Introduction

This procedure explains how to download and process the Bureau of Meteorology data.

Download and Extract Data

The data is stored in a ZIP file at a fixed ftp location.

# Download and extract data
file <- "ftp://ftp.bom.gov.au/anon2/home/ncc/srds/Scheduled_Jobs/DS036_ColibanWater/DS036Coliban.zip"
download.file(file, destfile="DS036Coliban.zip")
unzip("DS036Coliban.zip")
data.files <- dir()

The ZIP file contains 34 files, of which 37 contain data. The DC02D_Notes_5559344761.txt file describes the data files. The DC02D_StnDet_5559344761.txt file is a control table of the stations.

Control Table

The control table includes a range of characteristics of the included stations, including geospatial information, length of record keeping and data quality. The currently included stations are:

stations <- read.csv("DC02D_StnDet_5559344761.txt")
stations$Station.Name <- gsub("(?<=\\b)([a-z])", "\\U\\1", tolower(stations$Station.Name), perl=TRUE) # Capitalisation
stations$Station.Name <- sub("\\s+$", "", stations$Station.Name) #Remove trailing spaces
knitr::kable(stations[,c(2,4)])
Bureau.of.Meteorology.Station.Number Station.Name
80002 Boort
80013 Pyramid Hill (Sylvaterre)
80015 Echuca Aerodrome
80017 Gladfield Hopefield Estate
80020 Gunbower Gee Tee Stud
80023 Kerang
80027 Korong Vale (Burnbank)
80036 Mincha
80049 Rochester
80103 Dingee
80128 Charlton
81002 Bealiba
81020 Inglewood (Post Office)
81041 Raywood
81047 Tarnagulla
81058 Bridgewater (Post Office)
81083 Eppalock Reservoir
81085 Dunolly
81092 Eastville (Bonnie Banks)
81115 Wanalta Daen Station
81123 Bendigo Airport
88029 Heathcote
88042 Malmsbury Reservoir
88043 Maryborough
88048 Newstead
88050 Pyalong West (Cavan Park)
88059 Trentham (Post Office)
88108 Vaughan
88110 Castlemaine Prison
88118 Harcourt
88123 Kyneton
88161 Maldon (Stump St)

Merge Data

Each .txt file contains 61 days of climate data (percipitaion, maximum temperature and evaporation). Not all data is available for each station at a daily basis. Refer to the DC02D_Notes_5559344761.txt file for details.

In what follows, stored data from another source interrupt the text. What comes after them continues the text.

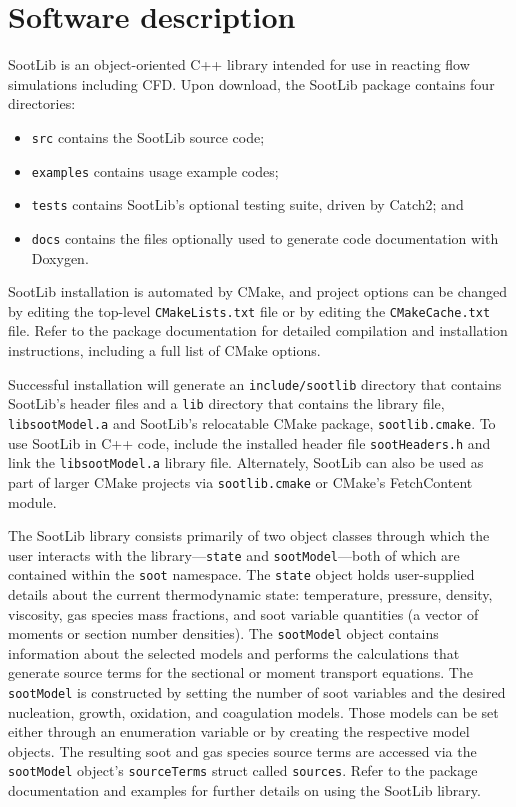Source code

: \documentclass[preprint,letterpaper]{elsarticle}
\begin{document}

\section{Software description}
\label{s:architecture}

SootLib is an object-oriented C++ library intended for use in reacting flow simulations including CFD.
Upon download, the SootLib package contains four directories: 
%
\begin{itemize}
    \item \texttt{src} contains the SootLib source code; 
    \item \texttt{examples} contains usage example codes; 
    \item \texttt{tests} contains SootLib's optional testing suite, driven by Catch2; and 
    \item \texttt{docs} contains the files optionally used to generate code documentation with Doxygen.
\end{itemize}
%
SootLib installation is automated by CMake, and project options can be changed by editing the top-level \texttt{CMakeLists.txt} file or by editing the \texttt{CMakeCache.txt} file. Refer to the package documentation for detailed compilation and installation instructions, including a full list of CMake options.

Successful installation will generate an \texttt{include/sootlib} directory that contains SootLib's header files and a \texttt{lib} directory that contains the library file, \texttt{libsootModel.a} and SootLib's relocatable CMake package, \texttt{sootlib.cmake}.
To use SootLib in C++ code, include the installed header file \texttt{sootHeaders.h} and link the \texttt{libsootModel.a} library file. Alternately, SootLib can also be used as part of larger CMake projects via \texttt{sootlib.cmake} or CMake's FetchContent module.

The SootLib library consists primarily of two object classes through which the user interacts with the library---\texttt{state} and \texttt{sootModel}---both of which are contained within the \texttt{soot} namespace. The \texttt{state} object holds user-supplied details about the current thermodynamic state: temperature, pressure, density, viscosity, gas species mass fractions, and soot variable quantities (a vector of moments or section number densities). The \texttt{sootModel} object contains information about the selected models and performs the calculations that generate source terms for the sectional or moment transport equations. The \texttt{sootModel} is constructed by setting the number of soot variables and the desired nucleation, growth, oxidation, and coagulation models. Those models can be set either through an enumeration variable or by creating the respective model objects.
The resulting soot and gas species source terms are accessed via the \texttt{sootModel} object's \texttt{sourceTerms} struct called \texttt{sources}. Refer to the package documentation and examples for further details on using the SootLib library.
\end{document}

data.files <- data.files[grepl("_Data_", data.files)]
climate.data <- data.frame()
for (data.file in data.files) {
  station.data <- read.csv(data.file)
  climate.data <- rbind(climate.data, station.data)
}
climate.data$Day.Month.Year.in.DD.MM.YYYY.format <- as.Date(climate.data$Day.Month.Year.in.DD.MM.YYYY.format, format="%d/%m/%Y")

This results in a data table with 3059 observations. This data is merged with parts of the stationlist to add geospatial context to the data.

climate.data <- merge(climate.data, stations[,c(2,4,7,8)], by.x="Station.Number", by.y="Bureau.of.Meteorology.Station.Number" )

Explore data

library(ggplot2)
ggplot(climate.data, aes(x=Day.Month.Year.in.DD.MM.YYYY.format, y=Maximum.temperature.in.24.hours.after.9am..local.time..in.Degrees.C)) + geom_line() + facet_wrap(~Station.Name) + labs(title="Maximum temperature")
## Warning: Removed 1000 rows containing missing values (geom_path).

ggplot(climate.data, aes(x=Day.Month.Year.in.DD.MM.YYYY.format, y=Precipitation.in.the.24.hours.before.9am..local.time..in.mm)) + geom_line() + facet_wrap(~Station.Name) + labs(title="Percipitaion")

ggplot(climate.data, aes(x=Day.Month.Year.in.DD.MM.YYYY.format, y=Evaporation.in.24.hours.before.9am..local.time..in.mm)) + geom_line() + facet_wrap(~Station.Name) + labs(title="Percipitaion")
## Warning: Removed 2967 rows containing missing values (geom_path).